- ABOUT THIS EXERCISE:
Please reproduce the data in its entirety, word for word.

- EXTRACTED ENTRIES:
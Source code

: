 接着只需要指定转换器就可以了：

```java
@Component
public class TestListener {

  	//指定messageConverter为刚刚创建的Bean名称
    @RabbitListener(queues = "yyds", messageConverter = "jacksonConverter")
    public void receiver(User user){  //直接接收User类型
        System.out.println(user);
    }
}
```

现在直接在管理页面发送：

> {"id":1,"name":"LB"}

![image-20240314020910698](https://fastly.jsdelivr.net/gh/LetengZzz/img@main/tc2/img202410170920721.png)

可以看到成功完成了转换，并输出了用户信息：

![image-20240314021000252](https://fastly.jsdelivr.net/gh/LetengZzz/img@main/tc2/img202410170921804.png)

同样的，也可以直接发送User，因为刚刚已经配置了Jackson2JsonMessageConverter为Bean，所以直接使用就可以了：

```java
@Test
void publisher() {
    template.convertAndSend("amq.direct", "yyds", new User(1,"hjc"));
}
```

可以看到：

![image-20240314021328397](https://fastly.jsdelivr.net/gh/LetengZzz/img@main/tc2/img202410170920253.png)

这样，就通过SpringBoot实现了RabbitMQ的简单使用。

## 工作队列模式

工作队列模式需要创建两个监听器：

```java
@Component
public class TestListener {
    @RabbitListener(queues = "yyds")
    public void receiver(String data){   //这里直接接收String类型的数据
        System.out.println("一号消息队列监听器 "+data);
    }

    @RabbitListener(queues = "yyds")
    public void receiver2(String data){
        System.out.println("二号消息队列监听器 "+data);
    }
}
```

- RESULT:
Source code

: 接着只需要指定转换器就可以了：

```java
@Component
public class TestListener {

  	//指定messageConverter为刚刚创建的Bean名称
    @RabbitListener(queues = "yyds", messageConverter = "jacksonConverter")
    public void receiver(User user){  //直接接收User类型
        System.out.println(user);
    }
}
```

现在直接在管理页面发送：

> {"id":1,"name":"LB"}

![image-20240314020910698](https://fastly.jsdelivr.net/gh/LetengZzz/img@main/tc2/img202410170920721.png)

可以看到成功完成了转换，并输出了用户信息：

![image-20240314021000252](https://fastly.jsdelivr.net/gh/LetengZzz/img@main/tc2/img202410170921804.png)

同样的，也可以直接发送User，因为刚刚已经配置了Jackson2JsonMessageConverter为Bean，所以直接使用就可以了：

```java
@Test
void publisher() {
    template.convertAndSend("amq.direct", "yyds", new User(1,"hjc"));
}
```

可以看到：

![image-20240314021328397](https://fastly.jsdelivr.net/gh/LetengZzz/img@main/tc2/img202410170920253.png)

这样，就通过SpringBoot实现了RabbitMQ的简单使用。

## 工作队列模式

工作队列模式需要创建两个监听器：

```java
@Component
public class TestListener {
    @RabbitListener(queues = "yyds")
    public void receiver(String data){   //这里直接接收String类型的数据
        System.out.println("一号消息队列监听器 "+data);
    }

    @RabbitListener(queues = "yyds")
    public void receiver2(String data){
        System.out.println("二号消息队列监听器 "+data);
    }
}
```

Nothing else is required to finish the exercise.